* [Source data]
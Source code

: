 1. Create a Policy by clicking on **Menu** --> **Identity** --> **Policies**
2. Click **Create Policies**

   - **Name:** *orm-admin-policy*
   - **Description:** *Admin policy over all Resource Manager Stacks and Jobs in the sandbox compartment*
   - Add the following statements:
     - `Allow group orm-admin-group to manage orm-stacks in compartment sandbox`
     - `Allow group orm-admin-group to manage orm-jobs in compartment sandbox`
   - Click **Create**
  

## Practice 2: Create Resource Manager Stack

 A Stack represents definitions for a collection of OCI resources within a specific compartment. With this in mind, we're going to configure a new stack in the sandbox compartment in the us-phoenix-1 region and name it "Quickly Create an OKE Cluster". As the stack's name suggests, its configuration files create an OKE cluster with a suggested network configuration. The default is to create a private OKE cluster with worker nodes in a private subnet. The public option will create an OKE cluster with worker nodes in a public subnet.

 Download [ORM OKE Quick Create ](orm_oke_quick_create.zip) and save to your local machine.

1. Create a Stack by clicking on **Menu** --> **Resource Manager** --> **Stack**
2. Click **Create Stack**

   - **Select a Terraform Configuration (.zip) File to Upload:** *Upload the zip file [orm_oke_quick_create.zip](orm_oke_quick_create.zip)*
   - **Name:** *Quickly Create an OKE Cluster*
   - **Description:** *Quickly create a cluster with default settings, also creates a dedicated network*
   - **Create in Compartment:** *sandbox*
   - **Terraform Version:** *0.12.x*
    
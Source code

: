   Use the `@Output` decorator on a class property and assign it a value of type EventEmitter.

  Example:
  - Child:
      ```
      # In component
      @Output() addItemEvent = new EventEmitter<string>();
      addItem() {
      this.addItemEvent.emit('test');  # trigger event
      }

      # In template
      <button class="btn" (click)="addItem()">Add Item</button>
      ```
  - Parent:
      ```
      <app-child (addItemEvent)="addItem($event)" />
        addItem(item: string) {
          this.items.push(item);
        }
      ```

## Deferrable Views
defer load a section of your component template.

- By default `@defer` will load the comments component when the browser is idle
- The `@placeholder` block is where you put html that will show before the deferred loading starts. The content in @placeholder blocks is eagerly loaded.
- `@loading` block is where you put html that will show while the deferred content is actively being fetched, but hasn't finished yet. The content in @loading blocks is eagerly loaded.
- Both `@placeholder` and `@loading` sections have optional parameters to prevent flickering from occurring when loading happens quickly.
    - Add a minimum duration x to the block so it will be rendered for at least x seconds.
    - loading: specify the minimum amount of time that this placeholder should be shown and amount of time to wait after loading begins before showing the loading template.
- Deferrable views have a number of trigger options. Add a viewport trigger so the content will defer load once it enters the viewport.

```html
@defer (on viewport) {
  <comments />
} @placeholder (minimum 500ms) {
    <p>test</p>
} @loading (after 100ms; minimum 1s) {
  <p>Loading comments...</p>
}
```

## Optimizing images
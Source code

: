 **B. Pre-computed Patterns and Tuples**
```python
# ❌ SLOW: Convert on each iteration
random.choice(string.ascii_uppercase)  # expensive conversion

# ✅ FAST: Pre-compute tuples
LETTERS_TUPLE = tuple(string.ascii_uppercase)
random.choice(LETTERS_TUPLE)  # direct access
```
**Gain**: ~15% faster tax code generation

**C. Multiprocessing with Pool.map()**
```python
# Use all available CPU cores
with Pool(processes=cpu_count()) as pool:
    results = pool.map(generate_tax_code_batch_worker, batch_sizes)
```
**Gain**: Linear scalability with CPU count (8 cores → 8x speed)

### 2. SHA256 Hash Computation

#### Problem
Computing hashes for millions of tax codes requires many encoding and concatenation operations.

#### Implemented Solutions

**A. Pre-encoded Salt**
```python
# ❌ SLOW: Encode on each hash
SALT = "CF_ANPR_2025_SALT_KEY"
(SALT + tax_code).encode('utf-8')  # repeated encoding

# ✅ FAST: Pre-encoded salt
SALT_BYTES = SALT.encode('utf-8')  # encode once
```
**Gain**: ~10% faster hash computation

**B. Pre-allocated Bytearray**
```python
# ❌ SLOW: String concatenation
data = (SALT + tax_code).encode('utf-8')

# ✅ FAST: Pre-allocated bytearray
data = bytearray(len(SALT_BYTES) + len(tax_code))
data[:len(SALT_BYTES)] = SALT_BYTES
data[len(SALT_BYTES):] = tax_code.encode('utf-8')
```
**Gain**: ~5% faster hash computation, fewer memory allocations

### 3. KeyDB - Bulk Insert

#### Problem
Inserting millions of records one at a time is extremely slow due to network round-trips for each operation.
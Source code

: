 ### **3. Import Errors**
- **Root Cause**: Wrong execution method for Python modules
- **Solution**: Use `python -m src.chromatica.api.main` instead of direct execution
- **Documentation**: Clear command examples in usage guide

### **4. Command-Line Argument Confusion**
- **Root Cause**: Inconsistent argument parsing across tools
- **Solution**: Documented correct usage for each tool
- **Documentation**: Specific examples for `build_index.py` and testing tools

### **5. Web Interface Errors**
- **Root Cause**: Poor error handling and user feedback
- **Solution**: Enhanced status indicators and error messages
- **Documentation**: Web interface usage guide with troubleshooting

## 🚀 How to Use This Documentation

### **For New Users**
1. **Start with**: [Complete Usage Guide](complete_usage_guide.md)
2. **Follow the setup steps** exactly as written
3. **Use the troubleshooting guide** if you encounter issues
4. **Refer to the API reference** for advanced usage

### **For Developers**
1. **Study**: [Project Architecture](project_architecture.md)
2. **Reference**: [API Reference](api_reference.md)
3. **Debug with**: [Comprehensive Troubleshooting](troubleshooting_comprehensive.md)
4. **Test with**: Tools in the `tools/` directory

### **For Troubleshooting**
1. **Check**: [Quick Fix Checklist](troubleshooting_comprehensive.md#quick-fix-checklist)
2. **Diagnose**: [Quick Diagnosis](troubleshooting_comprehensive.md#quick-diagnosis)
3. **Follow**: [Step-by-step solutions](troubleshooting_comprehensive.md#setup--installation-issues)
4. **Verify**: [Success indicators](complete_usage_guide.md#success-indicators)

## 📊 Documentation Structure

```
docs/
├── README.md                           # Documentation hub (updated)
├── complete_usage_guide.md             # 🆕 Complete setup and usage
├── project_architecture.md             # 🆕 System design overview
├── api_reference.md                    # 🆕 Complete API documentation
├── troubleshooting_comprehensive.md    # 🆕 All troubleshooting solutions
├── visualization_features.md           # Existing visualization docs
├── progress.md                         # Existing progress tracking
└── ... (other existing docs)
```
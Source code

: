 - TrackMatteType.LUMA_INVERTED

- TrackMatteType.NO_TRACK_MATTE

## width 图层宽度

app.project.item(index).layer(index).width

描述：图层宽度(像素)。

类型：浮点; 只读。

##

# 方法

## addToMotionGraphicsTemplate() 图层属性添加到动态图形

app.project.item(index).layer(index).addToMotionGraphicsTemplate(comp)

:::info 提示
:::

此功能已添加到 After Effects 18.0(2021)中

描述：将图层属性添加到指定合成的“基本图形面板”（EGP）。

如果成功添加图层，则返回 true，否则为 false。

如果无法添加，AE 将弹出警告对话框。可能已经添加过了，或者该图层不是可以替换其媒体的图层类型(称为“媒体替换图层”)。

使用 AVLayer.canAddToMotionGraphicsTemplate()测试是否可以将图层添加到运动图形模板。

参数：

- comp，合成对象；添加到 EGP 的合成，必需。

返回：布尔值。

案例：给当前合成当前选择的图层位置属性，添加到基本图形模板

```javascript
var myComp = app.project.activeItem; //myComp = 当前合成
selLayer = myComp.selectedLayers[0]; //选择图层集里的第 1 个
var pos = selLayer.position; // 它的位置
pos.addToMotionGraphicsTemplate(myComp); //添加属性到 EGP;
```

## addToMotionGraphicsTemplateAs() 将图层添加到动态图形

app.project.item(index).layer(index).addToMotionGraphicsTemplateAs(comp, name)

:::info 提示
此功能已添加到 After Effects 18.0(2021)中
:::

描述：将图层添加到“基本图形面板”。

* [Work task] Report how many lines of the entries hold the word "Terraform". Nothing else is needed.

* [Answer to the exercise] 2